Incluso un año antes, en Sérpujov se había preparado el motor RD-501. Unos años más tarde se lanzó un nuevo lote de 30 «Dniéper» con estas unidades. En cuanto a la vida útil, los motores ya eran adecuados para la producción en serie, pero mostraron una sensibilidad crítica al sobrecalentamiento y a menudo se atascaban en el período de verano. Quedó claro que la refrigeración por aire era insuficiente.

Los especialistas de KMZ no mostraron interés en seguir desarrollando motocicletas rotativas, y los trabajos en los «Dniéper» se interrumpieron.

«Ural» rotativos

Hacia finales de la década de 1980 apareció el motor RD-515, desarrollado conjuntamente con la fábrica de motocicletas de Irbit. Con un volumen de 500 cm³, desarrollaba 40 CV, y su vida útil alcanzaba los 50 000 km, lo que supuso un gran avance.

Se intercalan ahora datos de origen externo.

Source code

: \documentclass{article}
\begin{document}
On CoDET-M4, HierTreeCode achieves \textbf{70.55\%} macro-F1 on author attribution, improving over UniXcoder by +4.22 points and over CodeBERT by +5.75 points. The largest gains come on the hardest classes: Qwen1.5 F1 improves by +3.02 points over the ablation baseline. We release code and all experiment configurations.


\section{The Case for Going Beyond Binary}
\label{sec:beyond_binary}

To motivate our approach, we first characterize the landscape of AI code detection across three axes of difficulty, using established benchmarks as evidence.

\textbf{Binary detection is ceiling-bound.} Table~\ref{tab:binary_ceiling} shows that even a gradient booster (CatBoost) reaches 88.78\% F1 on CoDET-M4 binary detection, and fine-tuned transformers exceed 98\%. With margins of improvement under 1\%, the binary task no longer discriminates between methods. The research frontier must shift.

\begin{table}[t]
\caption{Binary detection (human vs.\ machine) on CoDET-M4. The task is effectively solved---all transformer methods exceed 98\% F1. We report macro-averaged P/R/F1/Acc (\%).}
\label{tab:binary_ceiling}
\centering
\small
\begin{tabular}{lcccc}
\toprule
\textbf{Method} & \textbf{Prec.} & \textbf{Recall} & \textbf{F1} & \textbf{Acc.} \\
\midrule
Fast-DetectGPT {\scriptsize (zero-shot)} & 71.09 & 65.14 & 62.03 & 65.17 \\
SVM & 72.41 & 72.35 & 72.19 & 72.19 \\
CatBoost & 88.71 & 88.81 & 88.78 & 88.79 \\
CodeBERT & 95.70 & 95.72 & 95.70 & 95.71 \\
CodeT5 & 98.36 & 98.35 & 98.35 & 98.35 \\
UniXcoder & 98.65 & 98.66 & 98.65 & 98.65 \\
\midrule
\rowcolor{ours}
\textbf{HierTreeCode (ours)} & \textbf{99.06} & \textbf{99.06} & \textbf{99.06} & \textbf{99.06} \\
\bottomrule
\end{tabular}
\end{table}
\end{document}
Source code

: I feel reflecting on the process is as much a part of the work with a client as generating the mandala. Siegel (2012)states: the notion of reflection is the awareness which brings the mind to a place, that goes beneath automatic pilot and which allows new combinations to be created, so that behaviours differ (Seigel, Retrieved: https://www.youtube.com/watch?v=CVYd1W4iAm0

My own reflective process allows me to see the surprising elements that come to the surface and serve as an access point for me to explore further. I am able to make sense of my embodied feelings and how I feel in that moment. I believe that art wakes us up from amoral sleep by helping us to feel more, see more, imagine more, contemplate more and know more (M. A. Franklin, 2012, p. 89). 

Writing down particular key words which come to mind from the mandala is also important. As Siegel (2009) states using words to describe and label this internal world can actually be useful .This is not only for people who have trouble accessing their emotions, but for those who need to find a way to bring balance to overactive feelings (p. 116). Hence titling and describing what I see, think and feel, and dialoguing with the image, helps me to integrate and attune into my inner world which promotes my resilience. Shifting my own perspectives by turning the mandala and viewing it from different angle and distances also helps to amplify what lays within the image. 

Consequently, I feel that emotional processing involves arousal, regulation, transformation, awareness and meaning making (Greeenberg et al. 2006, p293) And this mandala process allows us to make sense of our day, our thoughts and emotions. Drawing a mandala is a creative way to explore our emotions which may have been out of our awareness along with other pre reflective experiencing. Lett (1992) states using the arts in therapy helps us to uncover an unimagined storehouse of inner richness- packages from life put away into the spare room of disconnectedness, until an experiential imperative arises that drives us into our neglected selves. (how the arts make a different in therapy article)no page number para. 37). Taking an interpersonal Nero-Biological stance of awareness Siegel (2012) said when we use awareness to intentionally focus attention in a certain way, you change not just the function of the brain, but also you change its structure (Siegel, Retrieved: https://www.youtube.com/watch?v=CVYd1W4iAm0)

La prometedora motocicleta, conocida como «Ural», se estaba preparando para la producción en serie. Durante las pruebas, el modelo recibió el índice 7.151. Teniendo en cuenta los problemas anteriores, la unidad fue equipada con refrigeración líquida.

La motocicleta recibió una serie de innovaciones técnicas: un nuevo bastidor, sistema de frenos, escape, horquilla delantera. Sin embargo, la desintegración de la URSS puso fin al proyecto, y el asunto se limitó a varios ejemplares experimentales.

Izh rotativos

La fábrica de motocicletas de Izhevsk se unió al tema más tarde que las demás. Para entonces, se había creado el motor más potente de la serie: el RD-601. Con un volumen de más de 600 cm³, desarrollaba 52 CV.

Tras recibir un lote de tales motores, en Izhevsk se orientaron inmediatamente a la exportación. Así aparecieron los modelos Izh «Líder» e Izh «Vega», realizados en el espíritu de la clase sport-turismo extranjera. Para su época, eran motocicletas destacadas, pero tampoco estaban destinadas a ser producidas en serie debido a la desintegración del país.

Hoy en día, prácticamente no quedan motocicletas rusas completas. Incluso las "Urales" de tipo bóxer dejaron de ensamblarse a finales de 2025. Tal vez algún día reviva el interés por los motores rotativos, ya que incluso ahora estas motocicletas seguirían siendo verdaderamente únicas.